**Material provided**
──────
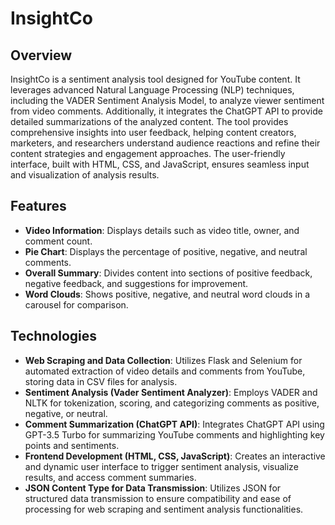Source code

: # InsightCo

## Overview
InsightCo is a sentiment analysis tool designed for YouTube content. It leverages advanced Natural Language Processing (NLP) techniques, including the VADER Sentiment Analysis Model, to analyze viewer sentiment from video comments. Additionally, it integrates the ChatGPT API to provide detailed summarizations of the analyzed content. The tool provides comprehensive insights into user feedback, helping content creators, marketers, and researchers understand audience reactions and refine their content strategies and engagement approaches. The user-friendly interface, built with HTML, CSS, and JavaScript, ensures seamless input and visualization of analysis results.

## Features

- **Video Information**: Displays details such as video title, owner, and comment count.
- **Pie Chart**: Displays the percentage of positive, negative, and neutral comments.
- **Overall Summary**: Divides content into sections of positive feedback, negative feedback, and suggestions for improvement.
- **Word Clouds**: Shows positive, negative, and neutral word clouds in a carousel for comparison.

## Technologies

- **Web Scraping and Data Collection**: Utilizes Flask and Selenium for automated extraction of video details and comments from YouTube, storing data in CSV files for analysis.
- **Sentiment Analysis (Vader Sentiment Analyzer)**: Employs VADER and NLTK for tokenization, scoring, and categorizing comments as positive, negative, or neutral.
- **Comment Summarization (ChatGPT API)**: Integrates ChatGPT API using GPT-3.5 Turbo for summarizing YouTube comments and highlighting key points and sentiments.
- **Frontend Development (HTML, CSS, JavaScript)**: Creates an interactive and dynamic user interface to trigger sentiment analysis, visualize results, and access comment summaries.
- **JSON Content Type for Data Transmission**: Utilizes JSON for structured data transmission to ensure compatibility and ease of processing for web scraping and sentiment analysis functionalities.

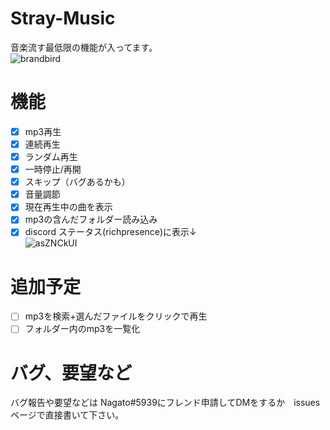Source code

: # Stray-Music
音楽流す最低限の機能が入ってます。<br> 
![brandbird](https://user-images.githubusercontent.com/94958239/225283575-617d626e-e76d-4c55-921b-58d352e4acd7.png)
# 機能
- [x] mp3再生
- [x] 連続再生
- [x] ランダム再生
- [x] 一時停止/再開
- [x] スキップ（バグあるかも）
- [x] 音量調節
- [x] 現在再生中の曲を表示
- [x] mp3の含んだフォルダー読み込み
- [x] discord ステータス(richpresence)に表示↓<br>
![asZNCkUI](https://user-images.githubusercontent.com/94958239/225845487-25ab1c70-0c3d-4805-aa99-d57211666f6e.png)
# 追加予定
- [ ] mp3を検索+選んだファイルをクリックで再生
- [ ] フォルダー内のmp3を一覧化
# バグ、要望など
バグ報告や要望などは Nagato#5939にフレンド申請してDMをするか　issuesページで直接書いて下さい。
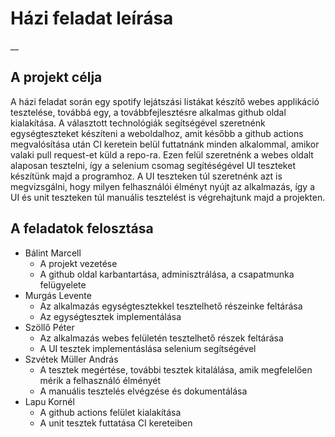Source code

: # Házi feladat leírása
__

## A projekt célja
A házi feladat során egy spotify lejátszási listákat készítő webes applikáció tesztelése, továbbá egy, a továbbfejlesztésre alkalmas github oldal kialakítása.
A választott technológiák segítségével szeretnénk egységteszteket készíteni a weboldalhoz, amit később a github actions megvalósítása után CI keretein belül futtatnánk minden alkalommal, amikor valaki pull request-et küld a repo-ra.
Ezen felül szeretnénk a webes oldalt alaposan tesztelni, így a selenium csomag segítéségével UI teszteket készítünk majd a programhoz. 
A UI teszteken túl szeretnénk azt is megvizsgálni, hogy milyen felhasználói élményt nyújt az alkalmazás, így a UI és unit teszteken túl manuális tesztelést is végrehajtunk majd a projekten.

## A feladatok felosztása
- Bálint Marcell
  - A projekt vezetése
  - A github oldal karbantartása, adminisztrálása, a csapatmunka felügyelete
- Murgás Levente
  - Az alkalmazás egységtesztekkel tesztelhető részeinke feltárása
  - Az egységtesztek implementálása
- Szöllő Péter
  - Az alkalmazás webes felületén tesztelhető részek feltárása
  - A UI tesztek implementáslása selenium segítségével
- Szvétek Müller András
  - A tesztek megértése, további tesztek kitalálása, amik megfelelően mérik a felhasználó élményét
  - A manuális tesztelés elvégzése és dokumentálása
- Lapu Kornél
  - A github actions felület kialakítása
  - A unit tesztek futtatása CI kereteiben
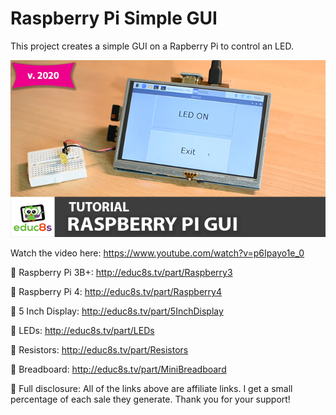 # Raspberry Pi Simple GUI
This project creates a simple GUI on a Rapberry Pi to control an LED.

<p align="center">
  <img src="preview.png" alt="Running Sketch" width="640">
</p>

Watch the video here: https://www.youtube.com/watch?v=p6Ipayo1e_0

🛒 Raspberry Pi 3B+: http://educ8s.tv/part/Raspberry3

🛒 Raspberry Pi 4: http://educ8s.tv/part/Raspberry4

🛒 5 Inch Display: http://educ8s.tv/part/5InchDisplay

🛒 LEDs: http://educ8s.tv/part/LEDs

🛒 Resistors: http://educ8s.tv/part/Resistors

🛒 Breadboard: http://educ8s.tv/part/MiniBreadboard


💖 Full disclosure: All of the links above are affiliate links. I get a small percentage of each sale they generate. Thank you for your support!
──────
**Problem description**
Please return the material above only from the line that holds "- [x] 現在再生中の曲を表示" through the line that holds "Pi 4: http://educ8s.tv/part/Raspberry4", exactly as it stands, ends included and pictures omitted.

**Reply to the exercise**
- [x] 現在再生中の曲を表示
- [x] mp3の含んだフォルダー読み込み
- [x] discord ステータス(richpresence)に表示↓<br>
![asZNCkUI](https://user-images.githubusercontent.com/94958239/225845487-25ab1c70-0c3d-4805-aa99-d57211666f6e.png)
# 追加予定
- [ ] mp3を検索+選んだファイルをクリックで再生
- [ ] フォルダー内のmp3を一覧化
# バグ、要望など
バグ報告や要望などは Nagato#5939にフレンド申請してDMをするか　issuesページで直接書いて下さい。
Source code

: # Házi feladat leírása
__

## A projekt célja
A házi feladat során egy spotify lejátszási listákat készítő webes applikáció tesztelése, továbbá egy, a továbbfejlesztésre alkalmas github oldal kialakítása.
A választott technológiák segítségével szeretnénk egységteszteket készíteni a weboldalhoz, amit később a github actions megvalósítása után CI keretein belül futtatnánk minden alkalommal, amikor valaki pull request-et küld a repo-ra.
Ezen felül szeretnénk a webes oldalt alaposan tesztelni, így a selenium csomag segítéségével UI teszteket készítünk majd a programhoz. 
A UI teszteken túl szeretnénk azt is megvizsgálni, hogy milyen felhasználói élményt nyújt az alkalmazás, így a UI és unit teszteken túl manuális tesztelést is végrehajtunk majd a projekten.

## A feladatok felosztása
- Bálint Marcell
  - A projekt vezetése
  - A github oldal karbantartása, adminisztrálása, a csapatmunka felügyelete
- Murgás Levente
  - Az alkalmazás egységtesztekkel tesztelhető részeinke feltárása
  - Az egységtesztek implementálása
- Szöllő Péter
  - Az alkalmazás webes felületén tesztelhető részek feltárása
  - A UI tesztek implementáslása selenium segítségével
- Szvétek Müller András
  - A tesztek megértése, további tesztek kitalálása, amik megfelelően mérik a felhasználó élményét
  - A manuális tesztelés elvégzése és dokumentálása
- Lapu Kornél
  - A github actions felület kialakítása
  - A unit tesztek futtatása CI kereteiben
 # Raspberry Pi Simple GUI
This project creates a simple GUI on a Rapberry Pi to control an LED.

<p align="center">
  <img src="preview.png" alt="Running Sketch" width="640">
</p>

Watch the video here: https://www.youtube.com/watch?v=p6Ipayo1e_0

🛒 Raspberry Pi 3B+: http://educ8s.tv/part/Raspberry3

🛒 Raspberry Pi 4: http://educ8s.tv/part/Raspberry4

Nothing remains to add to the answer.